The human resources landscape continues to evolve and change, sometimes at a rapid pace. Among those changes are legal developments, many of which don’t make front-page news but will land employers in hot water if they don’t comply. Here is a brief overview of current HR legal trends that employers should consider.
Fair Labor Standards Act (FLSA)
There continues to be a lot of discussion and momentum regarding minimum wage. Overall, there are 19 states currently working to increase the minimum wage. Most states are developing a plan that will gradually raise the minimum wage to $15 per hour over time. Additionally, there seems to be some change coming to the Overtime Ruling. The current base compensation required before an employee is exempt is $23,660. While it may not be increased to the desired $48,000, it could get passed at a salary somewhere between $30,000 and $35,000. In addition, several states have overtime calculations for non-exempt employees that differ from the traditional “time-and-one-half for any hours worked over 40 per week.”
Technology often tethers employees to work beyond normal working hours. Email access via phone, remote work access on home computers, and the ability to hold meetings via Skype or other video chatting programs make working outside of the office easy and efficient, and more difficult to “turn off” when the normal workday is officially done. This is triggering a review by federal and state labor laws to determine if time spent working through technology outside of work should count as hours worked, and therefore be paid.
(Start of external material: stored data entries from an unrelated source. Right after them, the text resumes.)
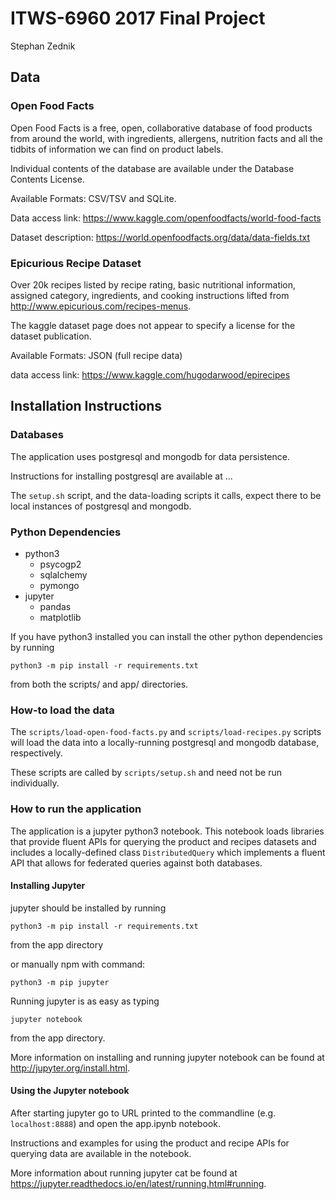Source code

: # ITWS-6960 2017 Final Project

 Stephan Zednik
 
## Data
 
### Open Food Facts

Open Food Facts is a free, open, collaborative database of food products from around the world, with ingredients, allergens, nutrition facts and all the tidbits of information we can find on product labels.

Individual contents of the database are available under the Database Contents License.

Available Formats: CSV/TSV and SQLite.

Data access link: https://www.kaggle.com/openfoodfacts/world-food-facts

Dataset description: https://world.openfoodfacts.org/data/data-fields.txt

### Epicurious Recipe Dataset

Over 20k recipes listed by recipe rating, basic nutritional information, assigned category, ingredients, and cooking instructions lifted from http://www.epicurious.com/recipes-menus.

The kaggle dataset page does not appear to specify a license for the dataset publication.

Available Formats: JSON (full recipe data)

data access link: https://www.kaggle.com/hugodarwood/epirecipes
 
## Installation Instructions

### Databases

The application uses postgresql and mongodb for data persistence.

Instructions for installing postgresql are available at ...

The ``setup.sh`` script, and the data-loading scripts it calls, expect there to be local instances of postgresql and mongodb.
 
### Python Dependencies
- python3
  - psycogp2
  - sqlalchemy
  - pymongo
- jupyter
  - pandas
  - matplotlib
  
If you have python3 installed you can install the other python dependencies by running

```commandline
python3 -m pip install -r requirements.txt
```

from both the scripts/ and app/ directories.

 
### How-to load the data

The ``scripts/load-open-food-facts.py`` and ``scripts/load-recipes.py`` scripts will load the data into a locally-running postgresql and mongodb database, respectively.

These scripts are called by ``scripts/setup.sh`` and need not be run individually.
 
### How to run the application

The application is a jupyter python3 notebook.  This notebook loads libraries that provide fluent APIs for querying the product and recipes datasets and includes a locally-defined class ``DistributedQuery`` which implements a fluent API that allows for federated queries against both databases.

#### Installing Jupyter

jupyter should be installed by running
```commandline
python3 -m pip install -r requirements.txt
```

from the app directory

or manually npm with command:
```commandline
python3 -m pip jupyter
```

Running jupyter is as easy as typing
```commandline
jupyter notebook
```

from the app directory.

More information on installing and running jupyter notebook can be found at http://jupyter.org/install.html.

#### Using the Jupyter notebook

After starting jupyter go to URL printed to the commandline (e.g. ``localhost:8888``) and open the app.ipynb notebook.

Instructions and examples for using the product and recipe APIs for querying data are available in the notebook.

More information about running jupyter cat be found at https://jupyter.readthedocs.io/en/latest/running.html#running.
Another legal trend comes from the Ban-the-Box campaign. These laws state that employers cannot ask questions related to arrest or conviction records prior to a face-to-face interview or job offer. Currently, there are just a small number of states that have these laws in place for private employers. Employers should check their state laws to determine if they need to update their employment application, online application process or pre-screening questions.
Paid & Unpaid Leave
There are currently 11 states and 30 jurisdictions that have enacted paid leave for sick, family, pregnancy, military and domestic violence situations. For states that have no paid sick leave law requirements, they may have other laws in place that could require employers to provide some unpaid time off for certain situations such as pregnancy or parental needs.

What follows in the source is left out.